Choice of Product Architecture, Product Quality, and Intra-Firm Coordination: Theory and Evidence Choice of Product Architecture, Product Quality, and Intra-Firm Coordination: Theory and Evidence
2012
Coordination within organizations has been recognized as an issue of central importance in the organizational economics literature, where the degree of interdependence between individuals’ actions is taken as given. In reality, however, the degree of interdependence is affected by the choice of an organization’s strategy, and hence there are inter-relationships among the interdependence of individuals’ actions within organizations, their ability to coordinate their actions, and the choice of the organization’s strategy. We explore these inter-relationships by focusing on coordination between engineers. In our theoretical model, we consider a firm that designs and sells a product which consists of two components, 1 and 2. Engineer i (= 1, 2), who is in charge of the design of component i, attempts to maximize component i’s quality (local quality). The degree to which designs of different components interact with each other is a key determinant of success in product development. In this context, previous research on product design has found that product architecture is a useful concept. In our model, a firm can increase the product’s global quality by increasing the integrality of the product’s architecture. Higher integrality, however, also increases the degree of interaction between the two components’ designs, making coordination between engineers more important. We hypothesize that the longer the engineers work together the better they can coordinate their actions. Our model yields the following testable prediction: “As consumers’ valuation of product quality increases, the firm invests more to reduce engineers’ turnover rate. A lower turnover rate, in turn, increases the integrality of the product architecture.” We investigate this prediction empirically by analysing data we collected through administration of questionnaire surveys to manufacturing and software companies in Japan, Korea, and China.
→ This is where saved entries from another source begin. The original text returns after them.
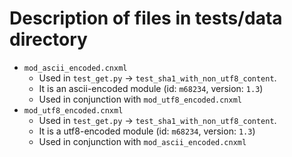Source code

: # Description of files in tests/data directory
- `mod_ascii_encoded.cnxml`
  - Used in `test_get.py` -> `test_sha1_with_non_utf8_content`.
  - It is an ascii-encoded module (id: `m68234`, version: `1.3`)
  - Used in conjunction with `mod_utf8_encoded.cnxml`
- `mod_utf8_encoded.cnxml`
  - Used in `test_get.py` -> `test_sha1_with_non_utf8_content`.
  - It is a utf8-encoded module (id: `m68234`, version: `1.3`)
  - Used in conjunction with `mod_ascii_encoded.cnxml`
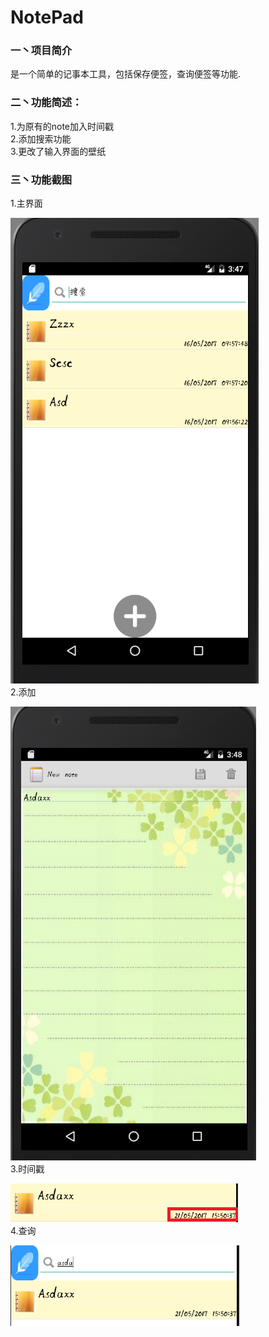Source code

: # NotePad</br>
<h3>一丶项目简介</h3>
是一个简单的记事本工具，包括保存便签，查询便签等功能.</br>
<h3>二丶功能简述：</h3>
1.为原有的note加入时间戳</br>2.添加搜索功能</br>3.更改了输入界面的壁纸</br>
<h3>三丶功能截图</h3>
1.主界面</br>

![](https://github.com/S-HChen/NotePadR/blob/master/app/src/main/res/drawable-ldpi/1.png) </br>
2.添加</br>

![](https://github.com/S-HChen/NotePadR/blob/master/app/src/main/res/drawable-ldpi/2.png) </br>
3.时间戳</br>

![](https://github.com/S-HChen/NotePadR/blob/master/app/src/main/res/drawable-ldpi/3.png) </br>
4.查询</br>

![](https://github.com/S-HChen/NotePadR/blob/master/app/src/main/res/drawable-ldpi/4.png) </br>
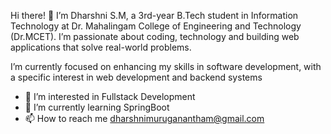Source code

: Hi there! 👋 I’m Dharshni S.M, a 3rd-year B.Tech student in Information Technology at Dr. Mahalingam College of Engineering and Technology (Dr.MCET). I’m passionate about coding, technology and building web applications that solve real-world problems.

I’m currently focused on enhancing my skills in software development, with a specific interest in web development and backend systems


- 👀 I’m interested in Fullstack Development
- 🌱 I’m currently learning SpringBoot
- 📫 How to reach me dharshnimuruganantham@gmail.com


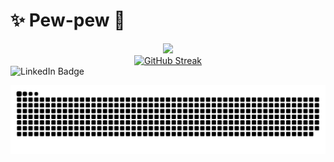 <h1 align="left"> ✨ Pew-pew 🫧 </h1>
<div id="header" align="center">
    <img src="https://media1.tenor.com/m/4k4PssZTZTAAAAAd/finding-nemo-darla.gif"  width="150"/>
</div>
<!-- <div id="header" align="center">
    <img src="https://media2.giphy.com/media/v1.Y2lkPTc5MGI3NjExaDk3aXlkeXVrNmkwYnYydTVndnFuNTBuZTAxNXZyNnNpbjhybmNjYSZlcD12MV9pbnRlcm5hbF9naWZfYnlfaWQmY3Q9Zw/dIPPDbAZL47yzt3GEi/giphy.gif" width="100"/>
</div> -->
    </a>
</div>
<div align="center">
<a href="https://git.io/streak-stats"><img src="https://github-readme-streak-stats.herokuapp.com?user=%20%20%20%20Bonujumanova&theme=rose&border_radius=4&date_format=M%20j%5B%2C%20Y%5D&background=FFD1F1&border=BE53EB&stroke=789EEB&ring=58B5EB&fire=EB5D29&currStreakNum=475AEB&sideNums=475AEB&currStreakLabel=475AEB&sideLabels=58B5EB&dates=684251" alt="GitHub Streak" /></a>
</div>
<div id="badges
    <a href="https://www.linkedin.com/">
        <img src="https://img.shields.io/badge/LinkedIn-blue?style=for-the-badge&logo=linkedin&logoColor=white" alt="LinkedIn Badge"/>

![snake gif](https://github.com/Bonujumanova/Bonujumanova/blob/output/github-snake.svg)

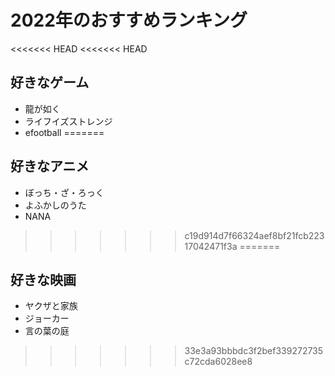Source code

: # 2022年のおすすめランキング

<<<<<<< HEAD
<<<<<<< HEAD
## 好きなゲーム
- 龍が如く
- ライフイズストレンジ
- efootball
=======
## 好きなアニメ
- ぼっち・ざ・ろっく
- よふかしのうた
- NANA
>>>>>>> c19d914d7f66324aef8bf21fcb22317042471f3a
=======
## 好きな映画
- ヤクザと家族
- ジョーカー
- 言の葉の庭
>>>>>>> 33e3a93bbbdc3f2bef339272735c72cda6028ee8
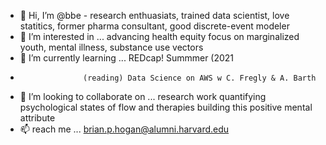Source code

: - 👋 Hi, I’m @bbe  - research enthuasiats, trained data scientist, love statitics, former pharma consultant, good discrete-event modeler
- 👀 I’m interested in ... advancing health equity focus on marginalized youth, mental illness, substance use  vectors  
- 🌱 I’m currently learning ... REDcap! Summmer (2021
-                   (reading) Data Science on AWS w C. Fregly & A. Barth
- 💞️ I’m looking to collaborate on ... research work quantifying psychological states of flow and therapies building this positive mental attribute
- 📫 reach me ... brian.p.hogan@alumni.harvard.edu  

<!---
bbe2/bbe2 is a ✨ special ✨ repository because its `README.md` (this file) appears on your GitHub profile.
You can click the Preview link to take a look at your changes.
--->
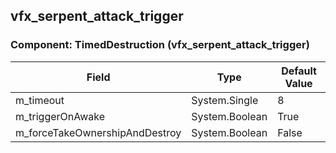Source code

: ## vfx_serpent_attack_trigger

### Component: TimedDestruction (vfx_serpent_attack_trigger)

|Field|Type|Default Value|
|---|---|---|
|m_timeout|System.Single|8|
|m_triggerOnAwake|System.Boolean|True|
|m_forceTakeOwnershipAndDestroy|System.Boolean|False|

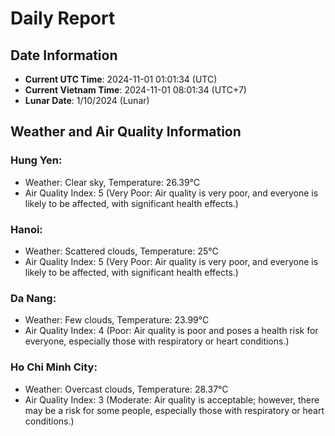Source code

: # Daily Report
## Date Information
- **Current UTC Time**: 2024-11-01 01:01:34 (UTC)
- **Current Vietnam Time**: 2024-11-01 08:01:34 (UTC+7)
- **Lunar Date**: 1/10/2024 (Lunar)

## Weather and Air Quality Information

### Hung Yen:
- Weather: Clear sky, Temperature: 26.39°C
- Air Quality Index: 5 (Very Poor: Air quality is very poor, and everyone is likely to be affected, with significant health effects.)

### Hanoi:
- Weather: Scattered clouds, Temperature: 25°C
- Air Quality Index: 5 (Very Poor: Air quality is very poor, and everyone is likely to be affected, with significant health effects.)

### Da Nang:
- Weather: Few clouds, Temperature: 23.99°C
- Air Quality Index: 4 (Poor: Air quality is poor and poses a health risk for everyone, especially those with respiratory or heart conditions.)

### Ho Chi Minh City:
- Weather: Overcast clouds, Temperature: 28.37°C
- Air Quality Index: 3 (Moderate: Air quality is acceptable; however, there may be a risk for some people, especially those with respiratory or heart conditions.)
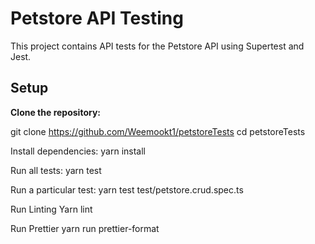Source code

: # Petstore API Testing

This project contains API tests for the Petstore API using Supertest and Jest.

## Setup

 **Clone the repository:**

git clone https://github.com/Weemookt1/petstoreTests
cd petstoreTests

Install dependencies:
yarn install

Run all tests:
yarn test

Run a particular test:
yarn test test/petstore.crud.spec.ts

Run Linting 
Yarn lint 

Run Prettier
yarn run prettier-format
A novelty of our questionnaire survey is that it measures the integrality of product architecture with a continuous variable ranging from 0 to 100, whereas previous studies on product architecture are based on a dichotomy of modular or integral architecture. We test our theoretical prediction by the two-stage least squares procedure, and find empirical support for our theoretical prediction in Japan and China but not in Korea. We discuss possible reasons for the lack of empirical support in Korea.